--- TASK GOAL ---
Could you copy exactly the lines from the one containing "[1]: Krauth, J.J., Schuhmann, K., Ahmed, M.A." through the last line of the records below, and nothing else?

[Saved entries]
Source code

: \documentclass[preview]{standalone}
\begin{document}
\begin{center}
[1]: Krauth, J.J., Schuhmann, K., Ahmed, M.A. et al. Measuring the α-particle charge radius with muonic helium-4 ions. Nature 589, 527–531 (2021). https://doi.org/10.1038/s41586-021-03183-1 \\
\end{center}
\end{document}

--- REPLY ---
[1]: Krauth, J.J., Schuhmann, K., Ahmed, M.A. et al. Measuring the α-particle charge radius with muonic helium-4 ions. Nature 589, 527–531 (2021). https://doi.org/10.1038/s41586-021-03183-1 \\
\end{center}
\end{document}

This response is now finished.